◆ **Assignment**
Copy out the data exactly, leaving the pictures behind.

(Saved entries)
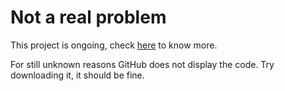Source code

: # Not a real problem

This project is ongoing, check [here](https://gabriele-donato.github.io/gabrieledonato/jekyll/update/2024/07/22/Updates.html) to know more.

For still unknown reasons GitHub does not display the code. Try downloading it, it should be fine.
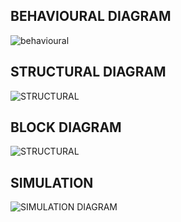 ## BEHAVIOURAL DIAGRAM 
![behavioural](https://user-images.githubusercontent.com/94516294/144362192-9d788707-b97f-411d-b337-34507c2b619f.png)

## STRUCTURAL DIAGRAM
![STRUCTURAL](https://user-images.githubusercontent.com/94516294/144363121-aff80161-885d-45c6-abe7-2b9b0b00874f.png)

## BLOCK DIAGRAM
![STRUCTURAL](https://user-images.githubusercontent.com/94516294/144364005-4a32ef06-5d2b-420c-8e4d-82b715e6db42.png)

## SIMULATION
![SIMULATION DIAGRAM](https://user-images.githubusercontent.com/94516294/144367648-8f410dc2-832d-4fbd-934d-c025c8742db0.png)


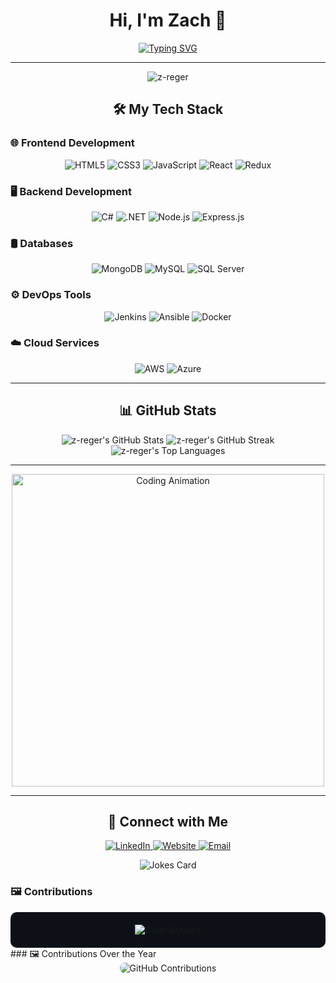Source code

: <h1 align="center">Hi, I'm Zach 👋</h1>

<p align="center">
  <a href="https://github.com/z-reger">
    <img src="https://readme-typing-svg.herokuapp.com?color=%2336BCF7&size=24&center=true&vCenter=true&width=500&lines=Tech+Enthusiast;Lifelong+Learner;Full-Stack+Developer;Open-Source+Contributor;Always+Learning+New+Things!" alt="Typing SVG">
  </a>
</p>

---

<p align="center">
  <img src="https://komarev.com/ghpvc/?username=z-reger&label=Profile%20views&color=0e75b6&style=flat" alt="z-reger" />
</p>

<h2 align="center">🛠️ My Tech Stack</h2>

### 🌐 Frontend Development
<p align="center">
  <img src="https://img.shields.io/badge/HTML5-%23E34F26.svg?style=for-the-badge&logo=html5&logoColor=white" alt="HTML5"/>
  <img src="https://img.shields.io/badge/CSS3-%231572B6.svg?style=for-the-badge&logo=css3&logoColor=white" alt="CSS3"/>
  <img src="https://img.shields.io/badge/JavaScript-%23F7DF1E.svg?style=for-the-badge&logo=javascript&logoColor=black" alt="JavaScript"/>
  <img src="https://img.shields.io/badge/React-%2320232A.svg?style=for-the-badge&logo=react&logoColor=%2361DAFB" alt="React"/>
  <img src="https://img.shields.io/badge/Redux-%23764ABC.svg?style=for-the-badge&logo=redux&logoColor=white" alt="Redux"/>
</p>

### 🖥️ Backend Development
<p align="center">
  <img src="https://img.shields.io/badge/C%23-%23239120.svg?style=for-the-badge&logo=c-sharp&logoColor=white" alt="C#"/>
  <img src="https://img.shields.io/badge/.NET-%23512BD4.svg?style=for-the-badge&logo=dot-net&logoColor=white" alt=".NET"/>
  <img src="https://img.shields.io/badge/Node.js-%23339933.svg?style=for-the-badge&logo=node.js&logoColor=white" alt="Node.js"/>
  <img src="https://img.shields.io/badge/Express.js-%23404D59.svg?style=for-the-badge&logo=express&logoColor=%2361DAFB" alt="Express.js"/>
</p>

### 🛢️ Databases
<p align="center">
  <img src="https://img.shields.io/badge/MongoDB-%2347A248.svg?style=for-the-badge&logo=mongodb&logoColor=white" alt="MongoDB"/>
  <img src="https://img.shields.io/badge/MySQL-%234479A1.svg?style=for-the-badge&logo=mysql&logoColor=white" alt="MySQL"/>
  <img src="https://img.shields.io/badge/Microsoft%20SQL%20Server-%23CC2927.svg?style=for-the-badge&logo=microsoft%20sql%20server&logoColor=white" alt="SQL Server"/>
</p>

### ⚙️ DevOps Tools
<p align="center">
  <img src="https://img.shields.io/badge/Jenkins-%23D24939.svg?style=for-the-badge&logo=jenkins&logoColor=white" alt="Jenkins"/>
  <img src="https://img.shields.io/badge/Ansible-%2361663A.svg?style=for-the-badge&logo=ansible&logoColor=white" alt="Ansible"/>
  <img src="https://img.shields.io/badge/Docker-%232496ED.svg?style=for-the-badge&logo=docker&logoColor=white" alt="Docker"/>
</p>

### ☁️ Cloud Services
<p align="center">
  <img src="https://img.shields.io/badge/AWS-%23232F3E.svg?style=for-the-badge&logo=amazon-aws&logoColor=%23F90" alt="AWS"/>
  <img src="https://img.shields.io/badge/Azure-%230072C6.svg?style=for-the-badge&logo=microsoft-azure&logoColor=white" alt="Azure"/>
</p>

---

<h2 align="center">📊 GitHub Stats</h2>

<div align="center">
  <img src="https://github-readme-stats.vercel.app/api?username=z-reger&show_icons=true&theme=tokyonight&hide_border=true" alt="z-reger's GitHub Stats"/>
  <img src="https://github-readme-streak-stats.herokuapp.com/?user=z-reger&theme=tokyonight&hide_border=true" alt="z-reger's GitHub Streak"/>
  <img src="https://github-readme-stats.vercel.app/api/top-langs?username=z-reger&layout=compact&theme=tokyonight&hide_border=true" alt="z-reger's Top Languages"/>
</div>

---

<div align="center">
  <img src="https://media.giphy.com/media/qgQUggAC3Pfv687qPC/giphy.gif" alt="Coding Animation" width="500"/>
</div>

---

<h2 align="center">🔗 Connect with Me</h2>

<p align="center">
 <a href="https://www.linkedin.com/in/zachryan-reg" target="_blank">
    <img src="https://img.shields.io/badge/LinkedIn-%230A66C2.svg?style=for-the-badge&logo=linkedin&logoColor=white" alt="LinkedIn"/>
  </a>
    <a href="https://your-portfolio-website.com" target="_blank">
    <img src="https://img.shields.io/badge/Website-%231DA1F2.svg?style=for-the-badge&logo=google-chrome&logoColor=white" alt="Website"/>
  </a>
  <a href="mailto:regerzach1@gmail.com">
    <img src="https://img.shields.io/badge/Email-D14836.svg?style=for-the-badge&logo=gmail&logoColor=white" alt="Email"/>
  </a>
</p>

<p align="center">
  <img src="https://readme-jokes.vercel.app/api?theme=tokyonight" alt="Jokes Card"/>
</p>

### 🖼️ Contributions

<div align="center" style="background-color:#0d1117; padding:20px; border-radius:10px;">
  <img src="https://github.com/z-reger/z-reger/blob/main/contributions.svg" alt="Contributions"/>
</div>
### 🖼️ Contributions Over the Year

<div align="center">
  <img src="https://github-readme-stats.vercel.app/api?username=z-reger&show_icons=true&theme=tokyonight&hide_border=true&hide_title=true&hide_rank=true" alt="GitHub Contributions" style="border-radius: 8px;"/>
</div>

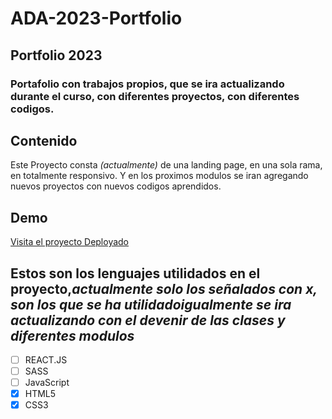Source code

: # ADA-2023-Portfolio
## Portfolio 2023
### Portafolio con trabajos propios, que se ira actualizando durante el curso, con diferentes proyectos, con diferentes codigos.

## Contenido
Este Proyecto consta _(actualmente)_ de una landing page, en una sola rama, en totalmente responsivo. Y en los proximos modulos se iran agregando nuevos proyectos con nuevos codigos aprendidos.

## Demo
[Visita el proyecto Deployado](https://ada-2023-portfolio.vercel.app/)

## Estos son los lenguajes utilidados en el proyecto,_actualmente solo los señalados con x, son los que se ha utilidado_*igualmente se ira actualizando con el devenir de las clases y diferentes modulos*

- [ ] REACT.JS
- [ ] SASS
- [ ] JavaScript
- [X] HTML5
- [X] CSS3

◆ **Exercise solution**
Source code

: # Not a real problem

This project is ongoing, check [here](https://gabriele-donato.github.io/gabrieledonato/jekyll/update/2024/07/22/Updates.html) to know more.

For still unknown reasons GitHub does not display the code. Try downloading it, it should be fine.
 ## BEHAVIOURAL DIAGRAM 
![behavioural](https://user-images.githubusercontent.com/94516294/144362192-9d788707-b97f-411d-b337-34507c2b619f.png)

## STRUCTURAL DIAGRAM
![STRUCTURAL](https://user-images.githubusercontent.com/94516294/144363121-aff80161-885d-45c6-abe7-2b9b0b00874f.png)

## BLOCK DIAGRAM
![STRUCTURAL](https://user-images.githubusercontent.com/94516294/144364005-4a32ef06-5d2b-420c-8e4d-82b715e6db42.png)

## SIMULATION
![SIMULATION DIAGRAM](https://user-images.githubusercontent.com/94516294/144367648-8f410dc2-832d-4fbd-934d-c025c8742db0.png)


Source code

: <h1 align="center">Hi, I'm Zach 👋</h1>

<p align="center">
  <a href="https://github.com/z-reger">
    <img src="https://readme-typing-svg.herokuapp.com?color=%2336BCF7&size=24&center=true&vCenter=true&width=500&lines=Tech+Enthusiast;Lifelong+Learner;Full-Stack+Developer;Open-Source+Contributor;Always+Learning+New+Things!" alt="Typing SVG">
  </a>
</p>

---

<p align="center">
  <img src="https://komarev.com/ghpvc/?username=z-reger&label=Profile%20views&color=0e75b6&style=flat" alt="z-reger" />
</p>

<h2 align="center">🛠️ My Tech Stack</h2>

### 🌐 Frontend Development
<p align="center">
  <img src="https://img.shields.io/badge/HTML5-%23E34F26.svg?style=for-the-badge&logo=html5&logoColor=white" alt="HTML5"/>
  <img src="https://img.shields.io/badge/CSS3-%231572B6.svg?style=for-the-badge&logo=css3&logoColor=white" alt="CSS3"/>
  <img src="https://img.shields.io/badge/JavaScript-%23F7DF1E.svg?style=for-the-badge&logo=javascript&logoColor=black" alt="JavaScript"/>
  <img src="https://img.shields.io/badge/React-%2320232A.svg?style=for-the-badge&logo=react&logoColor=%2361DAFB" alt="React"/>
  <img src="https://img.shields.io/badge/Redux-%23764ABC.svg?style=for-the-badge&logo=redux&logoColor=white" alt="Redux"/>
</p>

### 🖥️ Backend Development
<p align="center">
  <img src="https://img.shields.io/badge/C%23-%23239120.svg?style=for-the-badge&logo=c-sharp&logoColor=white" alt="C#"/>
  <img src="https://img.shields.io/badge/.NET-%23512BD4.svg?style=for-the-badge&logo=dot-net&logoColor=white" alt=".NET"/>
  <img src="https://img.shields.io/badge/Node.js-%23339933.svg?style=for-the-badge&logo=node.js&logoColor=white" alt="Node.js"/>
  <img src="https://img.shields.io/badge/Express.js-%23404D59.svg?style=for-the-badge&logo=express&logoColor=%2361DAFB" alt="Express.js"/>
</p>

### 🛢️ Databases
<p align="center">
  <img src="https://img.shields.io/badge/MongoDB-%2347A248.svg?style=for-the-badge&logo=mongodb&logoColor=white" alt="MongoDB"/>
  <img src="https://img.shields.io/badge/MySQL-%234479A1.svg?style=for-the-badge&logo=mysql&logoColor=white" alt="MySQL"/>
  <img src="https://img.shields.io/badge/Microsoft%20SQL%20Server-%23CC2927.svg?style=for-the-badge&logo=microsoft%20sql%20server&logoColor=white" alt="SQL Server"/>
</p>

### ⚙️ DevOps Tools
<p align="center">
  <img src="https://img.shields.io/badge/Jenkins-%23D24939.svg?style=for-the-badge&logo=jenkins&logoColor=white" alt="Jenkins"/>
  <img src="https://img.shields.io/badge/Ansible-%2361663A.svg?style=for-the-badge&logo=ansible&logoColor=white" alt="Ansible"/>
  <img src="https://img.shields.io/badge/Docker-%232496ED.svg?style=for-the-badge&logo=docker&logoColor=white" alt="Docker"/>
</p>

### ☁️ Cloud Services
<p align="center">
  <img src="https://img.shields.io/badge/AWS-%23232F3E.svg?style=for-the-badge&logo=amazon-aws&logoColor=%23F90" alt="AWS"/>
  <img src="https://img.shields.io/badge/Azure-%230072C6.svg?style=for-the-badge&logo=microsoft-azure&logoColor=white" alt="Azure"/>
</p>

---

<h2 align="center">📊 GitHub Stats</h2>

<div align="center">
  <img src="https://github-readme-stats.vercel.app/api?username=z-reger&show_icons=true&theme=tokyonight&hide_border=true" alt="z-reger's GitHub Stats"/>
  <img src="https://github-readme-streak-stats.herokuapp.com/?user=z-reger&theme=tokyonight&hide_border=true" alt="z-reger's GitHub Streak"/>
  <img src="https://github-readme-stats.vercel.app/api/top-langs?username=z-reger&layout=compact&theme=tokyonight&hide_border=true" alt="z-reger's Top Languages"/>
</div>

---

<div align="center">
  <img src="https://media.giphy.com/media/qgQUggAC3Pfv687qPC/giphy.gif" alt="Coding Animation" width="500"/>
</div>

---

<h2 align="center">🔗 Connect with Me</h2>

<p align="center">
 <a href="https://www.linkedin.com/in/zachryan-reg" target="_blank">
    <img src="https://img.shields.io/badge/LinkedIn-%230A66C2.svg?style=for-the-badge&logo=linkedin&logoColor=white" alt="LinkedIn"/>
  </a>
    <a href="https://your-portfolio-website.com" target="_blank">
    <img src="https://img.shields.io/badge/Website-%231DA1F2.svg?style=for-the-badge&logo=google-chrome&logoColor=white" alt="Website"/>
  </a>
  <a href="mailto:regerzach1@gmail.com">
    <img src="https://img.shields.io/badge/Email-D14836.svg?style=for-the-badge&logo=gmail&logoColor=white" alt="Email"/>
  </a>
</p>

<p align="center">
  <img src="https://readme-jokes.vercel.app/api?theme=tokyonight" alt="Jokes Card"/>
</p>

### 🖼️ Contributions

<div align="center" style="background-color:#0d1117; padding:20px; border-radius:10px;">
  <img src="https://github.com/z-reger/z-reger/blob/main/contributions.svg" alt="Contributions"/>
</div>
### 🖼️ Contributions Over the Year

<div align="center">
  <img src="https://github-readme-stats.vercel.app/api?username=z-reger&show_icons=true&theme=tokyonight&hide_border=true&hide_title=true&hide_rank=true" alt="GitHub Contributions" style="border-radius: 8px;"/>
</div>

Source code

: # ADA-2023-Portfolio
## Portfolio 2023
### Portafolio con trabajos propios, que se ira actualizando durante el curso, con diferentes proyectos, con diferentes codigos.

## Contenido
Este Proyecto consta _(actualmente)_ de una landing page, en una sola rama, en totalmente responsivo. Y en los proximos modulos se iran agregando nuevos proyectos con nuevos codigos aprendidos.

## Demo
[Visita el proyecto Deployado](https://ada-2023-portfolio.vercel.app/)

## Estos son los lenguajes utilidados en el proyecto,_actualmente solo los señalados con x, son los que se ha utilidado_*igualmente se ira actualizando con el devenir de las clases y diferentes modulos*

- [ ] REACT.JS
- [ ] SASS
- [ ] JavaScript
- [X] HTML5
- [X] CSS3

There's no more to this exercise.